El Llamado de la Sangre
El amanecer los encontró marchando hacia el centro del reino angelical. El aire estaba impregnado de una energía nueva, vibrante, distinta, como si todo el desierto blanco y dorado hubiese despertado con ellos.
Los soldados caminaban firmes, pero no podían dejar de voltear a observar a su Dios. Demyan avanzaba con la misma solemnidad de siempre, pero algo lo rodeaba… una calma luminosa que jamás antes habían visto en él. A su lado, Aria irradiaba una paz serena, y al mismo tiempo una fuerza que ninguno podía explicar.
El murmullo corría entre filas:
—Nuestro señor… ama.
—Mírenlos… como si fueran uno solo.
—¿Cómo puede un dios temerario y frío mirar así a alguien?

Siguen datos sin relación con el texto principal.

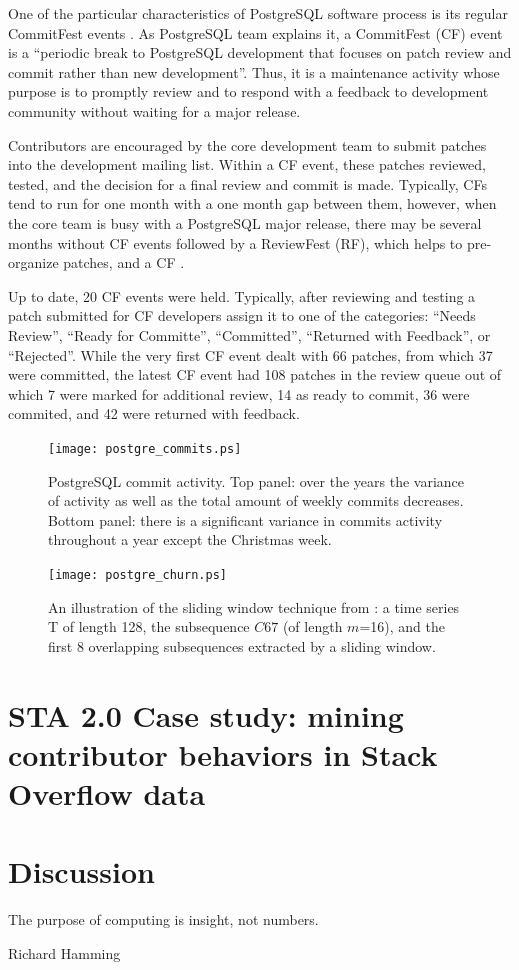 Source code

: One of the particular characteristics of PostgreSQL software process is its regular CommitFest events \cite{postgre-commitfest}.
As PostgreSQL team explains it, a CommitFest (CF) event is a ``periodic break to PostgreSQL development that focuses on patch 
review and commit rather than new development''.  Thus, it is a maintenance activity whose purpose is to promptly review 
and to respond with a feedback to development community without waiting for a major release. 

Contributors are encouraged by the core development team to submit patches into the development mailing list. Within a CF event, 
these patches reviewed, tested, and the decision for a final review and commit is made.  Typically, CFs tend to run for one month 
with a one month gap between them, however, when the core team is busy with a PostgreSQL major release, there may be several 
months without CF events followed by a ReviewFest (RF), which helps to pre-organize patches, and a CF . 

Up to date, 20 CF events were held. Typically, after reviewing and testing a patch submitted for CF developers assign it to one of the 
categories: ``Needs Review'', ``Ready for Committe'', ``Committed'', ``Returned with Feedback'', or ``Rejected''. 
While the very first CF event dealt with 66 patches, from which 37 were committed, the latest CF event had 108 patches in the review 
queue out of which 7 were marked for additional review, 14 as ready to commit, 36 were commited, and 42 were returned with feedback.

\begin{figure}[h]
   \centering
   \texttt{[image: postgre\_commits.ps]}
   \caption{PostgreSQL commit activity. Top panel: over the years the variance of activity as well as the total amount of weekly commits decreases.
   Bottom panel: there is a significant variance in commits activity throughout a year except the Christmas week.}
   \label{fig:postgre_commits}
\end{figure}

\begin{figure}[h]
   \centering
   \texttt{[image: postgre\_churn.ps]}
   \caption{An illustration of the sliding window technique from \cite{citeulike:2821475}: a time series T of length 128, 
   the subsequence $C67$ (of length $m$=16), and the first 8 overlapping subsequences extracted by a sliding window.}
   \label{fig:postgre_churn}
\end{figure}



\section{STA 2.0 Case study: mining contributor behaviors in Stack Overflow data}


\section{Discussion}

\epigraph{The purpose of computing is insight, not numbers.}{Richard Hamming}
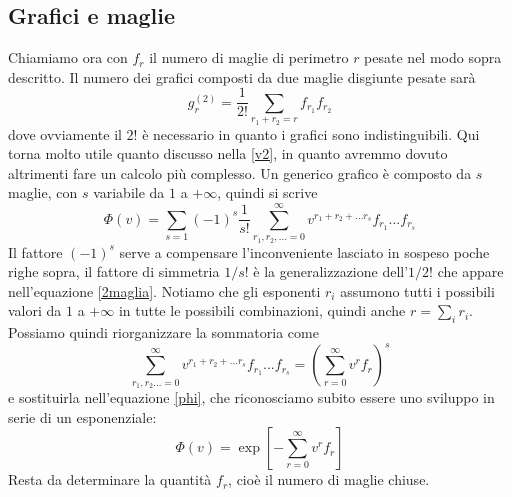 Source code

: \documentclass[11pt]{article}
\begin{document}
\subsection{Grafici e maglie}
Chiamiamo ora con $f_r$ il numero di maglie di perimetro $r$ pesate nel modo sopra descritto. Il numero dei grafici composti da due maglie disgiunte pesate sarà
\begin{equation}\label{2maglia}
g_r^{(2)}=\frac{1}{2!}\sum_{r_1+r_2=r}f_{r_1}f_{r_2}
\end{equation}
dove ovviamente il $2!$ è necessario in quanto i grafici sono indistinguibili. Qui torna molto utile quanto discusso nella \ref{v2}, in quanto avremmo dovuto altrimenti fare un calcolo più complesso. Un generico grafico è composto da $s$ maglie, con $s$ variabile da $1$ a $+\infty$, quindi si scrive
\begin{equation} \label{phi}
\Phi(v)=\sum_{s=1}(-1)^s\frac{1}{s!}\sum_{r_1,r_2,...=0}^\infty v^{r_1+r_2+...r_s}f_{r_1}...f_{r_s}
\end{equation}
Il fattore $(-1)^s$ serve a compensare l'inconveniente lasciato in sospeso poche righe sopra, il fattore di simmetria $1/s!$ è la generalizzazione dell'$1/2!$ che appare nell'equazione \ref{2maglia}. Notiamo che gli esponenti $r_i$ assumono tutti i possibili valori da $1$ a $+\infty$ in tutte le possibili combinazioni, quindi anche $r=\sum_i r_i$. Possiamo quindi riorganizzare la sommatoria come
$$\sum_{r_1,r_2...=0}^\infty v^{r_1+r_2+...r_s}f_{r_1}...f_{r_s}=\left( \sum_{r=0}^\infty v^rf_r \right)^s$$
e sostituirla nell'equazione \ref{phi}, che riconosciamo subito essere uno sviluppo in serie di un esponenziale:
\begin{equation}\label{phi2}
 \Phi(v)= \exp \left[ - \sum_{r=0}^\infty v^r f_r \right]
\end{equation}
Resta da determinare la quantità $f_r$, cioè il numero di maglie chiuse.
\end{document}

Y era cierto. Los ojos de Demyan no se apartaban de ella. Sus dedos rozaban sutilmente la mano de Aria a cada paso, un gesto que parecía pequeño, pero que contenía la magnitud de un amor que desbordaba todo límite. Ella, por su parte, le devolvía sonrisas tan suaves que parecían sostenerlo en un mundo que siempre había sido solo oscuridad.
Aria avanzaba maravillada por el paisaje. Los restos del reino celestial se extendían a los costados del camino: columnas caídas, estatuas partidas, murales desvanecidos por el tiempo. Y sin embargo, cuanto más se acercaba, más fuerte sentía ese llamado en su interior, como si cada piedra recordara su sangre y la reclamara.
Sus dedos temblaban. Cada ruina parecía latir junto a su propio corazón. Y entonces, al dar el último paso hacia el centro del reino… sucedió.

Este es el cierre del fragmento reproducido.